Buirski very eloquently describes how Recy's cause came to be taken up by Parks and the NAACP and translated into damning headlines - first in the so-called black press, then in the mainstream media outlets of 1944 - which heaped pressure on the establishment to re-examine this case. After a commendably sensitive first act, the film gains a sudden momentum while describing this movement - partly, as you realise, because Buirski is describing the beginnings of a process by which black citizens realised (if they hadn't already) that they didn't have to take such oppression lying down, and that they had as great a right as anybody to give public voice to their concerns and complaints. There is an instructive dignity about Robert Corbitt, Recy's brother, and a man who, having carried this atrocity around with him all his life, now gets to put his lived experience, calmly and persuasively, on the record.

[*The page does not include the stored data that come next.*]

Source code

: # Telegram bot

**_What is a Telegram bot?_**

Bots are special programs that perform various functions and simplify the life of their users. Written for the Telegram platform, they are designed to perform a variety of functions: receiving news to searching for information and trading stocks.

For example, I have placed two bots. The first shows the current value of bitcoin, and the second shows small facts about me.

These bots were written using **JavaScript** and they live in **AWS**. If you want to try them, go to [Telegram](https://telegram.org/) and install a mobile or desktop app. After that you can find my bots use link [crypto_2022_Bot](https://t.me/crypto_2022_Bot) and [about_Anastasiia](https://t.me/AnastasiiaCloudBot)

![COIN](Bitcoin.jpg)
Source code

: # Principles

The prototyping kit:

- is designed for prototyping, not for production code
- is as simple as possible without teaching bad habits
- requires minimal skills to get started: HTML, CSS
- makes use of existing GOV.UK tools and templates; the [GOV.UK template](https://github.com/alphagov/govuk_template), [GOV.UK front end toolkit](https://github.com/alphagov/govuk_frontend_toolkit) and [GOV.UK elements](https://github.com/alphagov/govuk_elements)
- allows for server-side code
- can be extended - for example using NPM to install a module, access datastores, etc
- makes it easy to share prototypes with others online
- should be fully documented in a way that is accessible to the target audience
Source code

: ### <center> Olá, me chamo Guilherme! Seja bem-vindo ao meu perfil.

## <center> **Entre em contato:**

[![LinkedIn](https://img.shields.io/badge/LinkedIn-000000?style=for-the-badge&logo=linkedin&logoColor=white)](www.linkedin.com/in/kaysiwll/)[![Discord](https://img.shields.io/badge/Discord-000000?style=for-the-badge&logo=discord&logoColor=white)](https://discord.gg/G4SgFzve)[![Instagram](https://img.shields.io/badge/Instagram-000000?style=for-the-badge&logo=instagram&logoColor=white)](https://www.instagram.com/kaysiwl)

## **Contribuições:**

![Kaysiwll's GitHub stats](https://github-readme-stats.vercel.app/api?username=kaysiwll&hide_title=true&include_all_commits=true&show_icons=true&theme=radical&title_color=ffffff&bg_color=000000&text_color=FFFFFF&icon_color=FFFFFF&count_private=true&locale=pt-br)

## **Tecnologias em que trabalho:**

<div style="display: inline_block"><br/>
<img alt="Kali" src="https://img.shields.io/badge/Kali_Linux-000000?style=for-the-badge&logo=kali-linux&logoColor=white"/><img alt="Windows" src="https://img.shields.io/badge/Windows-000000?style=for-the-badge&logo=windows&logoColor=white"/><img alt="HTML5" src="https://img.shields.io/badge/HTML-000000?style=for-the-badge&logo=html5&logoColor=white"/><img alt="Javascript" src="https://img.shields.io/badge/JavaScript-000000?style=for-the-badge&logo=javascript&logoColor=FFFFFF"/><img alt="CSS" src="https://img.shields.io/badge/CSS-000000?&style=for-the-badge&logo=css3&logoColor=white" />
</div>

We're left in little doubt about what this family found themselves up against, whether that be the overwhelming whiteness of the grand juries assembled to hear this case, or the fact Recy's assailants hailed from well-connected families (and would go on to be hailed as war heroes). Buirski's intelligent use of clips from "race movies" - those early motion pictures geared towards chronicling the black experience - helps to illustrate that which cannot be shown or seen, or which might not be fathomable in the 21st century: as the author Danielle McGuire suggests, this may be a chapter in a bigger story about movement, and the ability of African-Americans to pass through public spaces unmolested. Yet the documentary retains a tight, careful focus: Buirski takes a small, sorry truth about the realities of life in the American South, relays the bare narrative bones with skill, and imbues the whole with the understated power of a light in the dark. Her film is both an index of what's been overcome, and a lesson in overcoming, whatever obstacles may remain between society and full social justice.

The Rape of Recy Taylor is now playing in selected cinemas.